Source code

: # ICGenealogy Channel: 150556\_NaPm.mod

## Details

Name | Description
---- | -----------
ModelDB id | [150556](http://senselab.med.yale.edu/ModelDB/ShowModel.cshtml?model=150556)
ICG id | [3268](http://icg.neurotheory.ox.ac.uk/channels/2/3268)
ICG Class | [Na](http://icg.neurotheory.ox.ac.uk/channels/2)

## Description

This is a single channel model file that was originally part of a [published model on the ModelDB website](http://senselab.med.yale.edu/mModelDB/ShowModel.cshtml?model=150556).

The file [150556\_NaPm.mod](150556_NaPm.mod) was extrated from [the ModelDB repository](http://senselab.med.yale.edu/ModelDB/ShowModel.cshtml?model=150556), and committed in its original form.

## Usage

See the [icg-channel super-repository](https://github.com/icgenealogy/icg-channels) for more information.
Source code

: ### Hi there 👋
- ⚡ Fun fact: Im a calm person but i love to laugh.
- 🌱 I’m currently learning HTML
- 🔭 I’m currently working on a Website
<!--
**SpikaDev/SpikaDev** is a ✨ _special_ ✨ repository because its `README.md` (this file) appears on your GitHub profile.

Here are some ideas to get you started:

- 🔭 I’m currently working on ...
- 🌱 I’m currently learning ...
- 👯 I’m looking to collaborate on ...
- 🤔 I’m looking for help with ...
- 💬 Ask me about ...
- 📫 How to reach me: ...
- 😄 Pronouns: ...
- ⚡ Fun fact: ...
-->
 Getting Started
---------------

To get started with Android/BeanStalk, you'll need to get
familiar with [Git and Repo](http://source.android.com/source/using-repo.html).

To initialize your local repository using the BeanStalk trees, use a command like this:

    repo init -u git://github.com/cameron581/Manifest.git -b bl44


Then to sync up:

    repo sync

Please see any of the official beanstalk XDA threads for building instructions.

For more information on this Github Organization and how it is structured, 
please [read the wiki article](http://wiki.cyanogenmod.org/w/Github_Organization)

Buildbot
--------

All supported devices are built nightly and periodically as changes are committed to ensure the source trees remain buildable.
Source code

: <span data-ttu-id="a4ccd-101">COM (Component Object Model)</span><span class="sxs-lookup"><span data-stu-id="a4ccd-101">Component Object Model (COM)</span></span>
++++
Print the full listing, word for word.

▶ _Solved exercise_
Source code

: # ICGenealogy Channel: 150556\_NaPm.mod

## Details

Name | Description
---- | -----------
ModelDB id | [150556](http://senselab.med.yale.edu/ModelDB/ShowModel.cshtml?model=150556)
ICG id | [3268](http://icg.neurotheory.ox.ac.uk/channels/2/3268)
ICG Class | [Na](http://icg.neurotheory.ox.ac.uk/channels/2)

## Description

This is a single channel model file that was originally part of a [published model on the ModelDB website](http://senselab.med.yale.edu/mModelDB/ShowModel.cshtml?model=150556).

The file [150556\_NaPm.mod](150556_NaPm.mod) was extrated from [the ModelDB repository](http://senselab.med.yale.edu/ModelDB/ShowModel.cshtml?model=150556), and committed in its original form.

## Usage

See the [icg-channel super-repository](https://github.com/icgenealogy/icg-channels) for more information.
Source code

: ### Hi there 👋
- ⚡ Fun fact: Im a calm person but i love to laugh.
- 🌱 I’m currently learning HTML
- 🔭 I’m currently working on a Website
<!--
**SpikaDev/SpikaDev** is a ✨ _special_ ✨ repository because its `README.md` (this file) appears on your GitHub profile.

Here are some ideas to get you started:

- 🔭 I’m currently working on ...
- 🌱 I’m currently learning ...
- 👯 I’m looking to collaborate on ...
- 🤔 I’m looking for help with ...
- 💬 Ask me about ...
- 📫 How to reach me: ...
- 😄 Pronouns: ...
- ⚡ Fun fact: ...
-->
 Getting Started
---------------

To get started with Android/BeanStalk, you'll need to get
familiar with [Git and Repo](http://source.android.com/source/using-repo.html).

To initialize your local repository using the BeanStalk trees, use a command like this:

    repo init -u git://github.com/cameron581/Manifest.git -b bl44


Then to sync up:

    repo sync

Please see any of the official beanstalk XDA threads for building instructions.

For more information on this Github Organization and how it is structured, 
please [read the wiki article](http://wiki.cyanogenmod.org/w/Github_Organization)

Buildbot
--------

All supported devices are built nightly and periodically as changes are committed to ensure the source trees remain buildable.
Source code

: <span data-ttu-id="a4ccd-101">COM (Component Object Model)</span><span class="sxs-lookup"><span data-stu-id="a4ccd-101">Component Object Model (COM)</span></span>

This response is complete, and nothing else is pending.